Fatigue began to really set in for "Leadership in Agile/DevOps environments" with Michiel Rook but as the man said. If you have a mission then sometimes that must be primary, even if it makes you hungry cold or sleepy. As someone anticipating a move to lead, either by scaling Agile Stationery or going back into contracting, I was looking for something to help calm nerves about that. Rook provided a checklist of personal attributes that are not straightforward to change, but also a menu of leadership styles and guidance about when to choose each.

One coffee later, Chris Young used physical cardboard boxes to represent ARPANET nodes as he gave a peripatetic description of ARPANET's founding. As an advocate of paper tools in teams I got why he did that - although it did not stop me asking him to be explicit about it. It showed how damned hard some of the basic infrastructure was to set up in that era. Even doing it with paper and string probably took longer than some whole applications take to set up in AWS today. What was also interesting was how remote management and regular releases, as well as measurement interfaces being built into routers allowed the ARPANET to evolve quickly into the Internet we know today.

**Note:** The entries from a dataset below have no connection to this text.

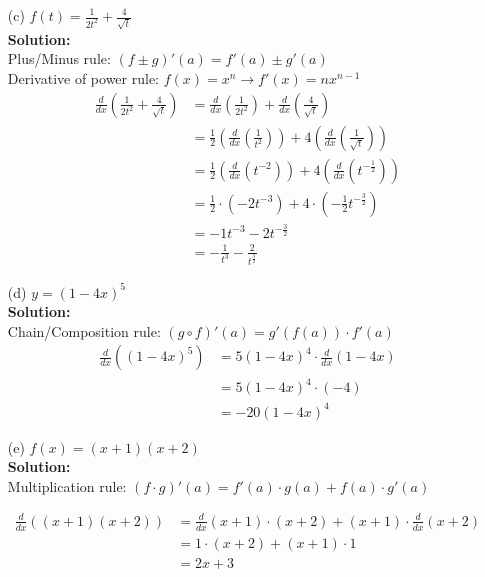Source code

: \documentclass[a4paper]{article}
\begin{document}
\begin{enumerate}
\begin{enumerate}
		
			
		
		\item[(c)] $f(t) = \frac{1}{2t^2} + \frac{4}{\sqrt{t}}$\\
		\textbf{Solution:}\\
		
Plus/Minus rule: $(f \pm g)'(a) = f'(a) \pm g'(a)$\\		
Derivative of power rule: $f(x) = x^n \rightarrow f'(x) = nx^{n-1}$\\	

\begin{align*}
\frac{d}{dx}(\frac{1}{2t^2} + \frac{4}{\sqrt{t}}) &= \frac{d}{dx}(\frac{1}{2t^2}) + \frac{d}{dx}(\frac{4}{\sqrt{t}})\\
&= \frac{1}{2}(\frac{d}{dx}(\frac{1}{t^2})) + 4(\frac{d}{dx}(\frac{1}{\sqrt{t}}))\\
&= \frac{1}{2}(\frac{d}{dx}(t^{-2})) + 4(\frac{d}{dx}(t^{-\frac{1}{2}}))\\
&= \frac{1}{2} \cdot (-2t^{-3}) + 4 \cdot (-\frac{1}{2}t^{-\frac{3}{2}})\\
&= -1t^{-3} - 2 t^{-\frac{3}{2}}\\
&= -\frac{1}{t^3} - \frac{2}{t^{\frac{3}{2}}}
\end{align*}		
		
		\item[(d)] $y = (1 - 4x)^5$\\
		\textbf{Solution:}\\
		
Chain/Composition rule: $(g \circ f)'(a) = g'(f(a)) \cdot f'(a)$\\

\begin{align*}
\frac{d}{dx}((1 - 4x)^5) &= 5(1-4x)^4 \cdot \frac{d}{dx}(1-4x)\\
&= 5(1-4x)^4 \cdot (-4)\\
&= -20(1-4x)^4
\end{align*}			
		
		
		
		\item[(e)] $f(x) = (x + 1)(x + 2)$\\
		\textbf{Solution:}\\

Multiplication rule: $(f \cdot g)'(a) = f'(a) \cdot g(a) + f(a) \cdot g'(a)$

\begin{align*}
\frac{d}{dx}((x+1)(x+2)) &= \frac{d}{dx}(x+1) \cdot (x+2) + (x+1) \cdot \frac{d}{dx}(x+2)\\
&= 1 \cdot (x+2) + (x+1) \cdot 1\\
&= 2x + 3
\end{align*}	
		

\end{enumerate}
\end{enumerate}
\end{document}
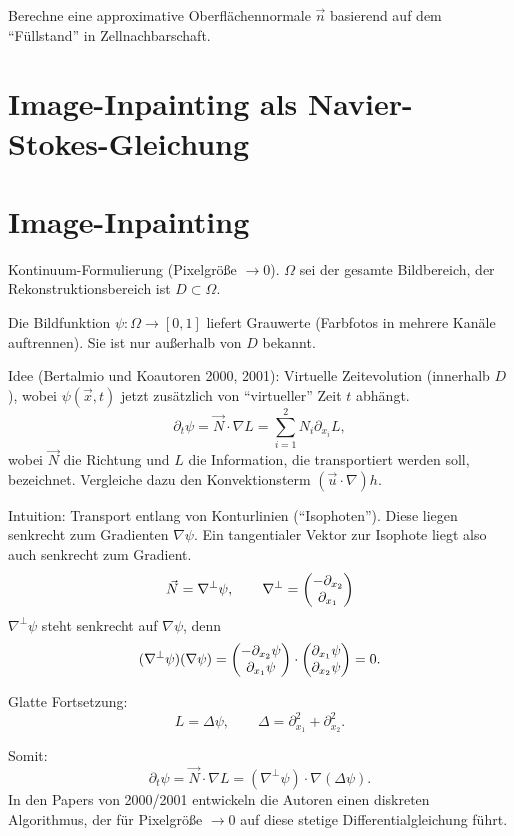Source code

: Berechne eine approximative Oberflächennormale $\vec{n}$ basierend auf dem
``Füllstand'' in Zellnachbarschaft.

\section{Image-Inpainting als Navier-Stokes-Gleichung}
\section*{Image-Inpainting}
Kontinuum-Formulierung (Pixelgröße $\to 0$). $\Omega$ sei der gesamte
Bildbereich, der Rekonstruktionsbereich ist $D \subset \Omega$.

Die Bildfunktion $\psi: \Omega \to [0,1]$ liefert Grauwerte (Farbfotos in
mehrere Kanäle auftrennen). Sie ist nur außerhalb von $D$ bekannt.

Idee (Bertalmio und Koautoren 2000, 2001): Virtuelle Zeitevolution (innerhalb
$D$), wobei $\psi(\vec{x},t)$ jetzt zusätzlich von ``virtueller'' Zeit $t$
abhängt.
\[ \partial_t \psi = \vec{N} \cdot \nabla L = \sum_{i=1}^2 N_i \partial_{x_i} L, \]
wobei $\vec{N}$ die Richtung und $L$ die Information, die transportiert werden
soll, bezeichnet. Vergleiche dazu den Konvektionsterm $(\vec{u} \cdot \nabla)
h$.

Intuition: Transport entlang von Konturlinien (``Isophoten''). Diese liegen
senkrecht zum Gradienten $\nabla \psi$. Ein tangentialer Vektor zur Isophote
liegt also auch senkrecht zum Gradient.
\[ \vec{N} = \nabla^\perp \psi, \qquad \nabla^\perp
  = \begin{pmatrix}-\partial_{x_2} \\ \partial_{x_1}\end{pmatrix} \]
$\nabla^\perp \psi$ steht senkrecht auf $\nabla \psi$, denn
\[ (\nabla^\perp \psi)(\nabla \psi)
  = \begin{pmatrix}-\partial_{x_2} \psi \\ \partial_{x_1} \psi\end{pmatrix}
  \cdot \begin{pmatrix}\partial_{x_1} \psi \\ \partial_{x_2} \psi\end{pmatrix} = 0. \]

Glatte Fortsetzung:
\[ L = \Delta \psi, \qquad \Delta = \partial_{x_1}^2 + \partial_{x_2}^2. \]

Somit:
\[ \partial_t \psi = \vec{N} \cdot \nabla L = (\nabla^\perp \psi) \cdot \nabla
  (\Delta \psi). \]
In den Papers von 2000/2001 entwickeln die Autoren einen diskreten Algorithmus,
der für Pixelgröße $\to 0$ auf diese stetige Differentialgleichung führt.

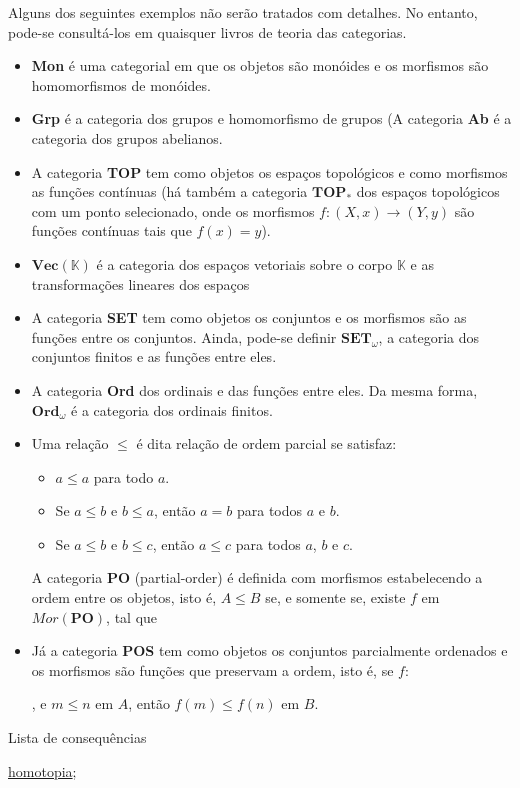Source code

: \begin{ex}
	Alguns dos seguintes exemplos não serão tratados com detalhes. No entanto, pode-se consultá-los em quaisquer livros de teoria das categorias.
\begin{itemize}
\item \textbf{Mon} é uma categorial em que os objetos são monóides e os morfismos são homomorfismos de monóides.
\item \textbf{Grp} é a categoria dos grupos e homomorfismo de grupos (A categoria \textbf{Ab} é a categoria dos grupos abelianos.
\item A categoria \textbf{TOP} tem como objetos os espaços topológicos e como morfismos as funções contínuas (há também a categoria $\mathbf{TOP_*}$ dos espaços topológicos com um ponto selecionado, onde os morfismos $f:(X,x) \longrightarrow (Y,y)$ são funções contínuas tais que $f(x) = y$).
\item $\mathbf{Vec(\mathbb{K})}$ é a categoria dos espaços vetoriais sobre o corpo $\mathbb{K}$ e as transformações lineares dos espaços
\item A categoria \textbf{SET} tem como objetos os conjuntos e os morfismos são as funções entre os conjuntos. Ainda, pode-se definir $\mathbf{SET}_\omega$, a categoria dos conjuntos finitos e as funções entre eles.
\item A categoria \textbf{Ord} dos ordinais e das funções entre eles. Da mesma forma, $\mathbf{Ord}_\omega$ é a categoria dos ordinais finitos.

\item Uma relação $\leq$ é dita relação de ordem parcial se satisfaz:
\begin{itemize}
    \item $a \leq a$ para todo $a$.
    \item Se $a \leq b$ e $b \leq a$, então $a = b$ para todos $a$ e $b$.
    \item Se $a \leq b$ e $b \leq c$, então $a \leq c$ para todos $a$, $b$ e $c$.
\end{itemize}
A categoria $\mathbf{PO}$ (partial-order) é definida com morfismos estabelecendo a ordem entre os objetos, isto é, $A \leq B$ se, e somente se, existe $f$ em $Mor(\mathbf{PO})$, tal que %
\item Já a categoria \textbf{POS} tem como objetos os conjuntos parcialmente ordenados e os morfismos são funções que preservam a ordem, isto é, se $f:$ %
, e $m \leq n$ em $A$, então $f(m) \leq f(n)$ em $B$.




\end{itemize}

\end{ex}


\begin{titlemize}{Lista de consequências}
	\item \hyperref[homotopia]{homotopia};\\ %
	\item \hyperref[]{}
\end{titlemize}
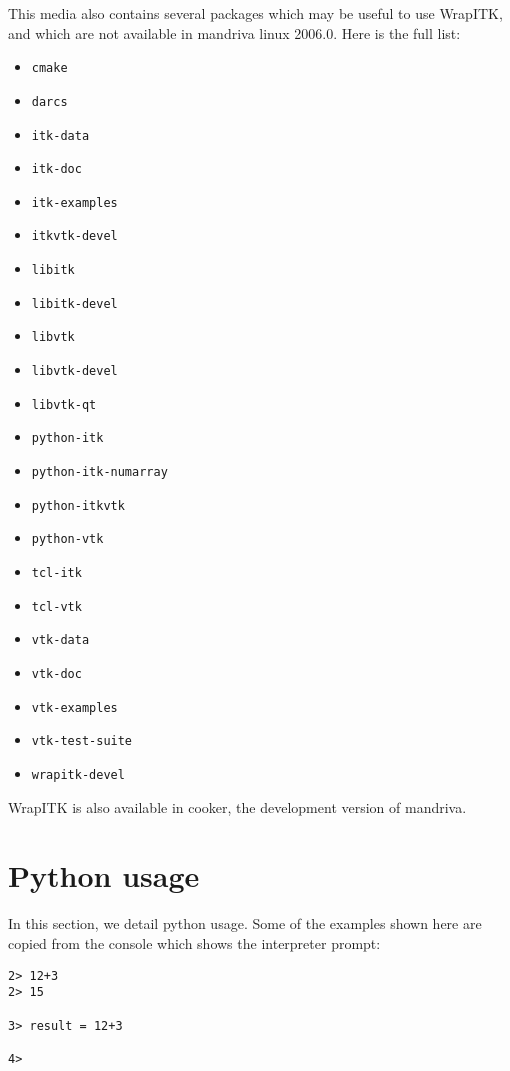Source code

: \documentclass{InsightArticle}
\begin{document}
This media also contains several packages which may be useful to use WrapITK,
and which are not available in mandriva linux 2006.0. Here is the full list:
\begin{itemize}
  \item \verb$cmake$
  \item \verb$darcs$
  \item \verb$itk-data$
  \item \verb$itk-doc$
  \item \verb$itk-examples$
  \item \verb$itkvtk-devel$
  \item \verb$libitk$
  \item \verb$libitk-devel$
  \item \verb$libvtk$
  \item \verb$libvtk-devel$
  \item \verb$libvtk-qt$
  \item \verb$python-itk$
  \item \verb$python-itk-numarray$
  \item \verb$python-itkvtk$
  \item \verb$python-vtk$
  \item \verb$tcl-itk$
  \item \verb$tcl-vtk$
  \item \verb$vtk-data$
  \item \verb$vtk-doc$
  \item \verb$vtk-examples$
  \item \verb$vtk-test-suite$
  \item \verb$wrapitk-devel$
\end{itemize}

WrapITK is also available in cooker, the development version of mandriva.


  \section{Python usage}

In this section, we detail python usage. Some of the examples shown here are copied
from the console which shows the interpreter prompt:

\begin{verbatim}
2> 12+3
2> 15

3> result = 12+3

4> 
\end{verbatim}
\end{document}
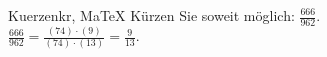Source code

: \begin{MAufgabe}{Kuerzen}{kr, MaTeX}
K\"urzen Sie soweit m\"oglich: $\frac{666}{962}$.\\ 
\ifLsg\MLoesung
\quad $\frac{666}{962}=\frac{(74)\cdot(9)}{(74)\cdot(13)}=\frac{9}{13}$.\else\relax\fi
 \end{MAufgabe}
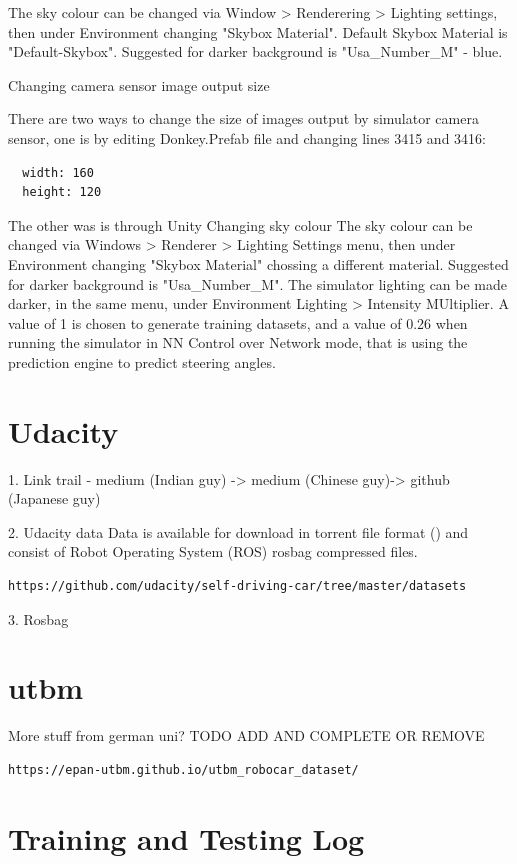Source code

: The sky colour can be changed via Window > Renderering > Lighting settings, then under Environment changing "Skybox Material". Default Skybox Material is "Default-Skybox". Suggested for darker background is "Usa\_Number\_M" - blue.

Changing camera sensor image output size

There are two ways to change the size of images output by simulator camera sensor, one is by editing Donkey.Prefab file and changing lines 3415 and 3416:
\begin{verbatim}
  width: 160
  height: 120
\end{verbatim}
The other was is through Unity
Changing sky colour
The sky colour can be changed via Windows > Renderer > Lighting Settings menu, then under Environment changing "Skybox Material" chossing a different material.  Suggested for darker background is "Usa\_Number\_M".
The simulator lighting can be made darker, in the same menu, under Environment Lighting > Intensity MUltiplier. A value of 1 is chosen to generate training datasets, and a value of 0.26 when running the simulator in NN Control over Network mode, that is using the prediction engine to predict steering angles.
\section{Udacity}

1. Link trail - medium (Indian guy) -> medium (Chinese guy)-> github (Japanese guy)  
  
2. Udacity data  
Data is available for download in torrent file format (\cite{torrentCite}) and consist of Robot Operating System (ROS) rosbag compressed files.

\begin{verbatim}
https://github.com/udacity/self-driving-car/tree/master/datasets
\end{verbatim}
3. Rosbag

\section{utbm}
More stuff from german uni? TODO ADD AND COMPLETE OR REMOVE
\begin{verbatim}
https://epan-utbm.github.io/utbm_robocar_dataset/
\end{verbatim}

\section{Training and Testing Log}

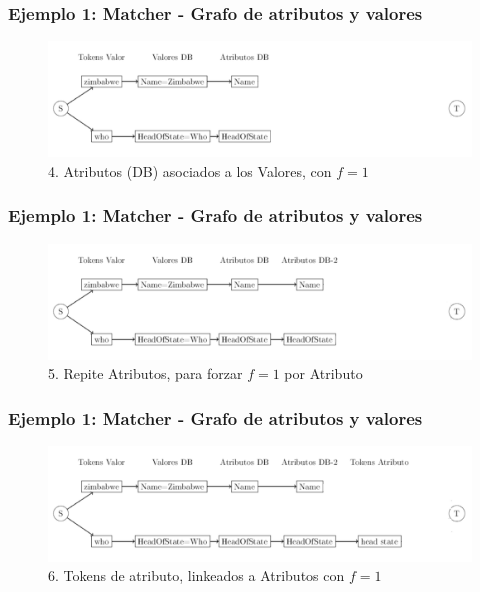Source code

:\begin{frame}
\frametitle{Ejemplo 1: Matcher - Grafo de atributos y valores}
\begin{figure}
  \centering
    \includegraphics[scale=.33]{graficos/presentacion/ejemplo-grafo-matcher-1-5}
    \caption{4. Atributos (DB) asociados a los Valores, con $f=1$}
\end{figure}
\end{frame}

\begin{frame}
\frametitle{Ejemplo 1: Matcher - Grafo de atributos y valores}
\begin{figure}
  \centering
    \includegraphics[scale=.33]{graficos/presentacion/ejemplo-grafo-matcher-1-5-2}
    \caption{5. Repite Atributos, para forzar $f=1$ por Atributo}
\end{figure}
\end{frame}

\begin{frame}
\frametitle{Ejemplo 1: Matcher - Grafo de atributos y valores}
\begin{figure}
  \centering
    \includegraphics[scale=.33]{graficos/presentacion/ejemplo-grafo-matcher-1-5-3}
    \caption{6. Tokens de atributo, linkeados a Atributos con $f=1$}
\end{figure}
\end{frame}

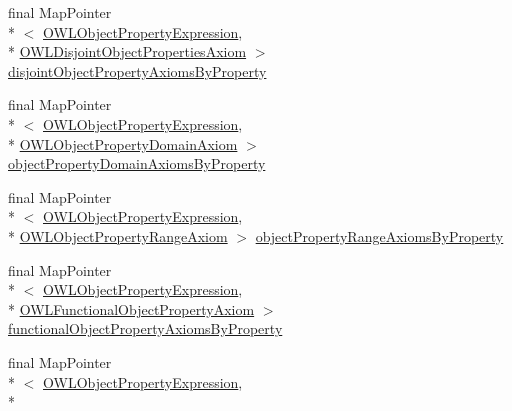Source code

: \begin{DoxyCompactItemize}
\item 
final Map\-Pointer\\*
$<$ \hyperlink{interfaceorg_1_1semanticweb_1_1owlapi_1_1model_1_1_o_w_l_object_property_expression}{O\-W\-L\-Object\-Property\-Expression}, \\*
\hyperlink{interfaceorg_1_1semanticweb_1_1owlapi_1_1model_1_1_o_w_l_disjoint_object_properties_axiom}{O\-W\-L\-Disjoint\-Object\-Properties\-Axiom} $>$ \hyperlink{classuk_1_1ac_1_1manchester_1_1cs_1_1owl_1_1owlapi_1_1_abstract_internals_impl_af301c1193cde0e87759d0bb72c145243}{disjoint\-Object\-Property\-Axioms\-By\-Property}
\item 
final Map\-Pointer\\*
$<$ \hyperlink{interfaceorg_1_1semanticweb_1_1owlapi_1_1model_1_1_o_w_l_object_property_expression}{O\-W\-L\-Object\-Property\-Expression}, \\*
\hyperlink{interfaceorg_1_1semanticweb_1_1owlapi_1_1model_1_1_o_w_l_object_property_domain_axiom}{O\-W\-L\-Object\-Property\-Domain\-Axiom} $>$ \hyperlink{classuk_1_1ac_1_1manchester_1_1cs_1_1owl_1_1owlapi_1_1_abstract_internals_impl_a668859e89951b4e378009626f5b8346c}{object\-Property\-Domain\-Axioms\-By\-Property}
\item 
final Map\-Pointer\\*
$<$ \hyperlink{interfaceorg_1_1semanticweb_1_1owlapi_1_1model_1_1_o_w_l_object_property_expression}{O\-W\-L\-Object\-Property\-Expression}, \\*
\hyperlink{interfaceorg_1_1semanticweb_1_1owlapi_1_1model_1_1_o_w_l_object_property_range_axiom}{O\-W\-L\-Object\-Property\-Range\-Axiom} $>$ \hyperlink{classuk_1_1ac_1_1manchester_1_1cs_1_1owl_1_1owlapi_1_1_abstract_internals_impl_a9efdc4e72374123b825f0dd5eb5cc71f}{object\-Property\-Range\-Axioms\-By\-Property}
\item 
final Map\-Pointer\\*
$<$ \hyperlink{interfaceorg_1_1semanticweb_1_1owlapi_1_1model_1_1_o_w_l_object_property_expression}{O\-W\-L\-Object\-Property\-Expression}, \\*
\hyperlink{interfaceorg_1_1semanticweb_1_1owlapi_1_1model_1_1_o_w_l_functional_object_property_axiom}{O\-W\-L\-Functional\-Object\-Property\-Axiom} $>$ \hyperlink{classuk_1_1ac_1_1manchester_1_1cs_1_1owl_1_1owlapi_1_1_abstract_internals_impl_a05fca5eb6e3121d35d72afda6782ddec}{functional\-Object\-Property\-Axioms\-By\-Property}
\item 
final Map\-Pointer\\*
$<$ \hyperlink{interfaceorg_1_1semanticweb_1_1owlapi_1_1model_1_1_o_w_l_object_property_expression}{O\-W\-L\-Object\-Property\-Expression}, \\*

\end{DoxyCompactItemize}
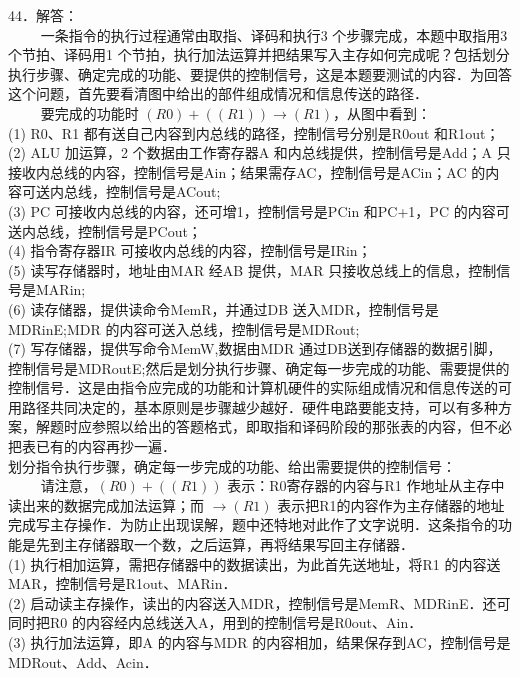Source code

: 44．解答： \\
$\qquad$ 一条指令的执行过程通常由取指、译码和执行3 个步骤完成，本题中取指用3 个节拍、译码用1 个节拍，执行加法运算并把结果写入主存如何完成呢？包括划分执行步骤、确定完成的功能、要提供的控制信号，这是本题要测试的内容．为回答这个问题，首先要看清图中给出的部件组成情况和信息传送的路径． \\
$\qquad$ 要完成的功能时 $(R0)+((R1)) \rightarrow (R1)$，从图中看到： \\
(1) R0、R1 都有送自己内容到内总线的路径，控制信号分别是R0out 和R1out； \\
(2) ALU 加运算，2 个数据由工作寄存器A 和内总线提供，控制信号是Add；A 只接收内总线的内容，控制信号是Ain；结果需存AC，控制信号是ACin；AC 的内容可送内总线，控制信号是ACout; \\
(3) PC 可接收内总线的内容，还可增1，控制信号是PCin 和PC+1，PC 的内容可送内总线，控制信号是PCout； \\
(4) 指令寄存器IR 可接收内总线的内容，控制信号是IRin； \\
(5) 读写存储器时，地址由MAR 经AB 提供，MAR 只接收总线上的信息，控制信号是MARin; \\
(6) 读存储器，提供读命令MemR，并通过DB 送入MDR，控制信号是MDRinE;MDR 的内容可送入总线，控制信号是MDRout; \\
(7) 写存储器，提供写命令MemW,数据由MDR 通过DB送到存储器的数据引脚，控制信号是MDRoutE;然后是划分执行步骤、确定每一步完成的功能、需要提供的控制信号．这是由指令应完成的功能和计算机硬件的实际组成情况和信息传送的可用路径共同决定的，基本原则是步骤越少越好．硬件电路要能支持，可以有多种方案，解题时应参照以给出的答题格式，即取指和译码阶段的那张表的内容，但不必把表已有的内容再抄一遍． \\
划分指令执行步骤，确定每一步完成的功能、给出需要提供的控制信号： \\
$\qquad$ 请注意，$(R0)+((R1))$ 表示：R0寄存器的内容与R1 作地址从主存中读出来的数据完成加法运算；而 $\rightarrow(R1)$ 表示把R1的内容作为主存储器的地址完成写主存操作．为防止出现误解，题中还特地对此作了文字说明．这条指令的功能是先到主存储器取一个数，之后运算，再将结果写回主存储器． \\
(1) 执行相加运算，需把存储器中的数据读出，为此首先送地址，将R1 的内容送MAR，控制信号是R1out、MARin． \\
(2) 启动读主存操作，读出的内容送入MDR，控制信号是MemR、MDRinE．还可同时把R0 的内容经内总线送入A，用到的控制信号是R0out、Ain． \\
(3) 执行加法运算，即A 的内容与MDR 的内容相加，结果保存到AC，控制信号是MDRout、Add、Acin． \\
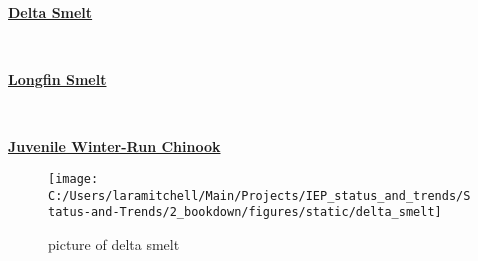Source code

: \documentclass[
]{book}
\begin{document}
\begin{panel-grid}

\begin{columns-nocenter}

\begin{column800}

\textbf{\href{http://calfish.ucdavis.edu/species/?uid=47\&ds=698}{Delta Smelt}}

\end{column800}

\begin{column40}

~

\end{column40}

\begin{column800}

\textbf{\href{http://calfish.ucdavis.edu/species/?uid=87\&ds=698}{Longfin Smelt}}

\end{column800}

\begin{column40}

~

\end{column40}

\begin{column800}

\textbf{\href{http://calfish.ucdavis.edu/species/?uid=30\&ds=698}{Juvenile Winter-Run Chinook}}

\end{column800}

\end{columns-nocenter}

\begin{columns-nocenter}

\begin{column800}

\begin{figure}

{\centering \texttt{[image: C:/Users/laramitchell/Main/Projects/IEP\_status\_and\_trends/Status-and-Trends/2\_bookdown/figures/static/delta\_smelt]} 

}

\caption{picture of delta smelt}\label{fig:unnamed-chunk-40}
\end{figure}

\end{column800}

\begin{column40}


\end{column40}
\end{columns-nocenter}
\end{panel-grid}
\end{document}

I regret that John Allspaw's talk was compressed into Dave Farley's slot due to snow forecast for New York. John's talk was intended to join together the community of intellectuals focused on Continuous Delivery with the community of intellectuals focused on critical systems safety (aeroplanes, surgical procedure, nuclear plants were some of the example domains). Apparently the Resilience Engineering community (to give it it's name) were very impressed with the thinking around CD as a source of necessary adaptive capacity to ensure systems kept working. Allspaw also argued that we should appreciate the best of the insights from Resilience Engineering. The consequences if we don't may extend to poverty and death, in the short term, or choking regulation in the long term. If there is one thing I don't like the sound of then it is choking regulation - a source of more poverty and death than any single outage ever could be. I regret that anyone has the power to threaten that, but accept that threat is real. After all, people have been talking about licencing programmers for more than a decade. Scary stuff.

Dave Farley managed to use all of John Allspaw's time and then-some to offer up a menu of options for making pipelines go faster. Much of the menu will be familiar to pipeline people and computer scientists more generally, but his insights into where to prioritise and what timescales were to be accepted were interesting, as were his stories about what happens to team dynamics when pipelines are sped up and feedback is available multiple times a day.

So, plenty to chew over. And a tiring and busy day. I'm delighted to hear that PIPELINE are considering a second day in the program for 2019. I think they are going to need a bigger boat.